Thursday 25 April 2013

Gringo secret agent detained for the third time in Venezuela

You read it right: Timothy Hallet Tracy, the US citizen who was detained yesterday while trying to leave the country through the Maiquetía airport and who was accused by  Nicolás Maduro of destabilizing our nation, had already been detained twice in the last few months. That's what El Carabobeño says. Last time was while he was filming a pro-Maduro rally in Puerto Cabello.

My question: how was it possible he decided to leave the country through the main door if he was a secret agent and had been detained twice before? Couldn't he find a yacht to take him somewhere else? Take a ferry? Go to Colombia by road?

Is that the way secret CIA agents operate these days? They keep getting caught by our extremely sophisticated intelligence experts until our extremely revolutionary government decides to detain them for good?


Timothy is a 31-year old man who read English at Michigan University. There, according to his dad, he met some Venezuelan students, became friends and decided to go to Venezuela to shoot a film about the political events in the country. I imagine those Venezuelans were the usual Caracas upper-middle class youngsters who go to US to learn English, and who, in their attempts to bring change to Venezuela, want to follow,  yet again, the methods published by Gene Sharp about non-violent political change. Unfortunately, it seems to me, these guys usually don't pay too much attention to content and to getting some insight into the historical, economic and political histories of the events in the old Czechoslovakia Republic, the German Democratic Republic, Serbia, Ukraine, Georgia or Venezuela. They specially don't pay too much attention about the different identities and myths circulating in our country. In any case, things happen as they usually happen: 

Eva Golinger (read about her in Carrol's El Comandante) will publish a couple of articles in her government-financed newspaper about how the Empire is trying yet again Otpor!-like  tactics for regime-change in Venezuela.

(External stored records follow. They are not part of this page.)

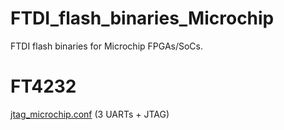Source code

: # FTDI_flash_binaries_Microchip
 FTDI flash binaries for Microchip FPGAs/SoCs.

# FT4232
[jtag_microchip.conf](./binaries/ft4232/jtag_microchip.conf) (3 UARTs + JTAG)
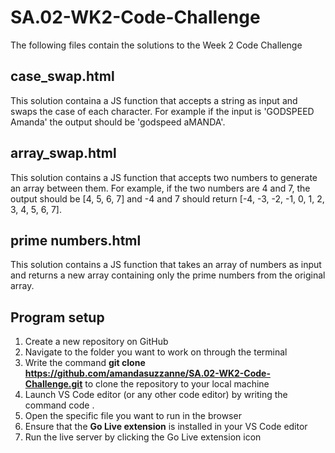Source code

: # SA.02-WK2-Code-Challenge
The following files contain the solutions to the Week 2 Code Challenge

## case_swap.html
This solution containa a JS function that accepts a string as input and swaps the case of each character. For example if the input is 'GODSPEED Amanda' the output should be 'godspeed aMANDA'.

## array_swap.html
This solution contains a JS function that accepts two numbers to generate an array between them. For example, if the two numbers are 4 and 7, the output should be [4, 5, 6, 7] and -4 and 7 should return [-4, -3, -2, -1, 0, 1, 2, 3, 4, 5, 6, 7].

## prime numbers.html
This solution contains a JS function that takes an array of numbers as input and returns a new array containing only the prime numbers from the original array. 

## Program setup
1. Create a new repository on GitHub
2. Navigate to the folder you want to work on through the terminal 
3. Write the command **git clone https://github.com/amandasuzzanne/SA.02-WK2-Code-Challenge.git** to clone the repository to your local machine
4. Launch VS Code editor (or any other code editor) by writing the command code .
5. Open the specific file you want to run in the browser
6. Ensure that the **Go Live extension** is installed in your VS Code editor
7. Run the live server by clicking the Go Live extension icon
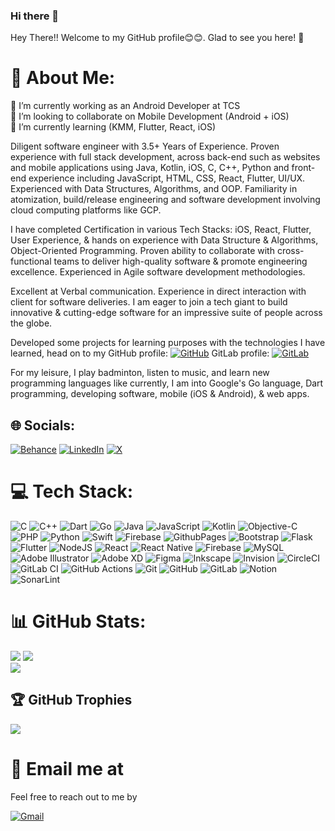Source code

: ### Hi there 👋

<!-- **jimmi1998/jimmi1998** is a ✨ _special_ ✨ repository because its `README.md` (this file) appears on your GitHub profile. -->

Hey There!! Welcome to my GitHub profile😊😊. Glad to see you here! 🤩

# 💫 About Me:
🔭 I’m currently working as an Android Developer at TCS <br> 👯 I’m looking to collaborate on Mobile Development (Android + iOS) <br> 🌱 I’m currently learning (KMM, Flutter, React, iOS)

<p> Diligent software engineer with 3.5+ Years of Experience. Proven experience with full stack development, across back-end such as websites and mobile applications using Java, Kotlin, iOS, C, C++, Python and front-end experience including JavaScript, HTML, CSS, React, Flutter, UI/UX. Experienced with Data Structures, Algorithms, and OOP. Familiarity in atomization, build/release engineering and software development involving cloud computing platforms like GCP. 

I have completed Certification in various Tech Stacks: iOS, React, Flutter, User Experience, & hands on experience with Data Structure & Algorithms, Object-Oriented Programming. Proven ability to collaborate with cross-functional teams to deliver high-quality software & promote engineering excellence. Experienced in Agile software development methodologies. 

Excellent at Verbal communication. Experience in direct interaction with client for software deliveries. I am eager to join a tech giant to build innovative & cutting-edge software for an impressive suite of people across the globe. 

Developed some projects for learning purposes with the technologies I have learned, head on to my 
GitHub profile: [![GitHub](https://img.shields.io/badge/github-%23121011.svg?style=for-the-badge&logo=github&logoColor=white)](https://github.com/jimmi1998) 
GitLab profile: [![GitLab](https://img.shields.io/badge/gitlab-%23181717.svg?style=for-the-badge&logo=gitlab&logoColor=white)](https://gitlab.com/jimit1998) 

For my leisure, I play badminton, listen to music, and learn new programming languages like currently, I am into Google's Go language, Dart programming, developing software, mobile (iOS & Android), & web apps. </p>

## 🌐 Socials:
[![Behance](https://img.shields.io/badge/Behance-1769ff?logo=behance&logoColor=white)](https://behance.net/jimitraval) 
[![LinkedIn](https://img.shields.io/badge/LinkedIn-%230077B5.svg?logo=linkedin&logoColor=white)](https://linkedin.com/in/jimit-raval) 
[![X](https://img.shields.io/badge/X-black.svg?logo=X&logoColor=white)](https://x.com/jimmiraval)

# 💻 Tech Stack:
![C](https://img.shields.io/badge/c-%2300599C.svg?style=for-the-badge&logo=c&logoColor=white) ![C++](https://img.shields.io/badge/c++-%2300599C.svg?style=for-the-badge&logo=c%2B%2B&logoColor=white) ![Dart](https://img.shields.io/badge/dart-%230175C2.svg?style=for-the-badge&logo=dart&logoColor=white) ![Go](https://img.shields.io/badge/go-%2300ADD8.svg?style=for-the-badge&logo=go&logoColor=white) ![Java](https://img.shields.io/badge/java-%23ED8B00.svg?style=for-the-badge&logo=openjdk&logoColor=white) ![JavaScript](https://img.shields.io/badge/javascript-%23323330.svg?style=for-the-badge&logo=javascript&logoColor=%23F7DF1E) ![Kotlin](https://img.shields.io/badge/kotlin-%237F52FF.svg?style=for-the-badge&logo=kotlin&logoColor=white) ![Objective-C](https://img.shields.io/badge/OBJECTIVE--C-%233A95E3.svg?style=for-the-badge&logo=apple&logoColor=white) ![PHP](https://img.shields.io/badge/php-%23777BB4.svg?style=for-the-badge&logo=php&logoColor=white) ![Python](https://img.shields.io/badge/python-3670A0?style=for-the-badge&logo=python&logoColor=ffdd54) ![Swift](https://img.shields.io/badge/swift-F54A2A?style=for-the-badge&logo=swift&logoColor=white) ![Firebase](https://img.shields.io/badge/firebase-%23039BE5.svg?style=for-the-badge&logo=firebase) ![GithubPages](https://img.shields.io/badge/github%20pages-121013?style=for-the-badge&logo=github&logoColor=white) ![Bootstrap](https://img.shields.io/badge/bootstrap-%238511FA.svg?style=for-the-badge&logo=bootstrap&logoColor=white) ![Flask](https://img.shields.io/badge/flask-%23000.svg?style=for-the-badge&logo=flask&logoColor=white) ![Flutter](https://img.shields.io/badge/Flutter-%2302569B.svg?style=for-the-badge&logo=Flutter&logoColor=white) ![NodeJS](https://img.shields.io/badge/node.js-6DA55F?style=for-the-badge&logo=node.js&logoColor=white) ![React](https://img.shields.io/badge/react-%2320232a.svg?style=for-the-badge&logo=react&logoColor=%2361DAFB) ![React Native](https://img.shields.io/badge/react_native-%2320232a.svg?style=for-the-badge&logo=react&logoColor=%2361DAFB) ![Firebase](https://img.shields.io/badge/firebase-a08021?style=for-the-badge&logo=firebase&logoColor=ffcd34) ![MySQL](https://img.shields.io/badge/mysql-4479A1.svg?style=for-the-badge&logo=mysql&logoColor=white) ![Adobe Illustrator](https://img.shields.io/badge/adobe%20illustrator-%23FF9A00.svg?style=for-the-badge&logo=adobe%20illustrator&logoColor=white) ![Adobe XD](https://img.shields.io/badge/Adobe%20XD-470137?style=for-the-badge&logo=Adobe%20XD&logoColor=#FF61F6) ![Figma](https://img.shields.io/badge/figma-%23F24E1E.svg?style=for-the-badge&logo=figma&logoColor=white) ![Inkscape](https://img.shields.io/badge/Inkscape-e0e0e0?style=for-the-badge&logo=inkscape&logoColor=080A13) ![Invision](https://img.shields.io/badge/invision-FF3366?style=for-the-badge&logo=invision&logoColor=white) ![CircleCI](https://img.shields.io/badge/circleci-%23161616.svg?style=for-the-badge&logo=circleci&logoColor=white) ![GitLab CI](https://img.shields.io/badge/gitlab%20CI-%23181717.svg?style=for-the-badge&logo=gitlab&logoColor=white) ![GitHub Actions](https://img.shields.io/badge/github%20actions-%232671E5.svg?style=for-the-badge&logo=githubactions&logoColor=white) ![Git](https://img.shields.io/badge/git-%23F05033.svg?style=for-the-badge&logo=git&logoColor=white) ![GitHub](https://img.shields.io/badge/github-%23121011.svg?style=for-the-badge&logo=github&logoColor=white) ![GitLab](https://img.shields.io/badge/gitlab-%23181717.svg?style=for-the-badge&logo=gitlab&logoColor=white) ![Notion](https://img.shields.io/badge/Notion-%23000000.svg?style=for-the-badge&logo=notion&logoColor=white) ![SonarLint](https://img.shields.io/badge/SonarLint-CB2029?style=for-the-badge&logo=SONARLINT&logoColor=white)

# 📊 GitHub Stats:
![](https://github-readme-stats.vercel.app/api?username=jimmi1998&theme=dracula&hide_border=false&include_all_commits=true&count_private=true) ![](https://github-readme-streak-stats.herokuapp.com/?user=jimmi1998&theme=dracula&hide_border=false)<br/>
![](https://github-readme-stats.vercel.app/api/top-langs/?username=jimmi1998&theme=dracula&hide_border=false&include_all_commits=true&count_private=true&layout=compact)

## 🏆 GitHub Trophies
![](https://github-profile-trophy.vercel.app/?username=jimmi1998&theme=gitdimmed&no-frame=false&no-bg=false&margin-w=4)

# 📧 Email me at
<p> Feel free to reach out to me by </p> 

[![Gmail](https://img.shields.io/badge/Gmail-D14836?style=for-the-badge&logo=gmail&logoColor=white)](12jraval@gmail.com) 

<!--  ### 🔝 Top Contributed Repo
![](https://github-contributor-stats.vercel.app/api?username=jimmi1998&limit=5&theme=dark&combine_all_yearly_contributions=true) 

--- [![](https://visitcount.itsvg.in/api?id=jimmi1998&icon=0&color=11)](https://visitcount.itsvg.in)

[![GitHub](https://img.shields.io/badge/github-%23121011.svg?style=for-the-badge&logo=github&logoColor=white)](https://github.com/jimmi1998)
[![GitLab](https://img.shields.io/badge/gitlab-%23181717.svg?style=for-the-badge&logo=gitlab&logoColor=white)](https://gitlab.com/jimit1998) -->
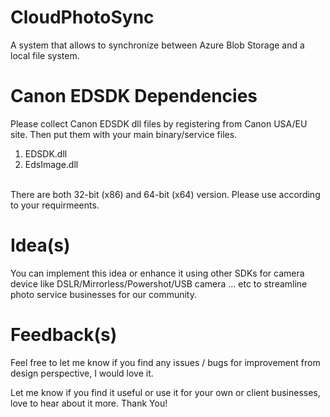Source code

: # CloudPhotoSync
A system that allows to synchronize between Azure Blob Storage and a local file system.

# Canon EDSDK Dependencies
Please collect Canon EDSDK dll files by registering from Canon USA/EU site.
Then put them with your main binary/service files.
1. EDSDK.dll
2. EdsImage.dll
<br/>
There are both 32-bit (x86) and 64-bit (x64) version. Please use according to your requirmeents.

# Idea(s)
You can implement this idea or enhance it using other SDKs for camera device like DSLR/Mirrorless/Powershot/USB camera ... etc to streamline photo service businesses for our community.

# Feedback(s)
Feel free to let me know if you find any issues / bugs for improvement from design perspective, I would love it.

Let me know if you find it useful or use it for your own or client businesses, love to hear about it more.
Thank You!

The Maduro criollo media will also have lots of material about how the Imperio is trying to bring down what Chavistas claim to be a revolution.

Venezuelan humble viewers in El Tigre or Punto Fijo will watch the explanations and either think that indeed the gringos are trying anything or think that they are running out of sugar and they have to find sugar and chicken and good maize oil and that's not easy.
I think in this case this Timothy simply wanted to shoot a film that would make him famous. He wanted to experience the emotion of some young revolutionaries who were, indeed, following Gene Sharps ideas and ideals. Now this gringo is detained, his family is worried and gringo diplomants have to go again to a jail to see that one of their nationals is properly treated.

According to the Maduro-military government, Timothy was a US secret agent in charge of destabilizing the nation. According to me - I might be completely wrong - he was a naive man who wanted to be a film maker and live through exciting times.

Meanwhile, the country keeps having the highest murder rate in South America. Those are the priorities in Venezuela.


1 comment:

  1. They were walking down a stairwell, and met a man who wasn't there. He wasn't there again today.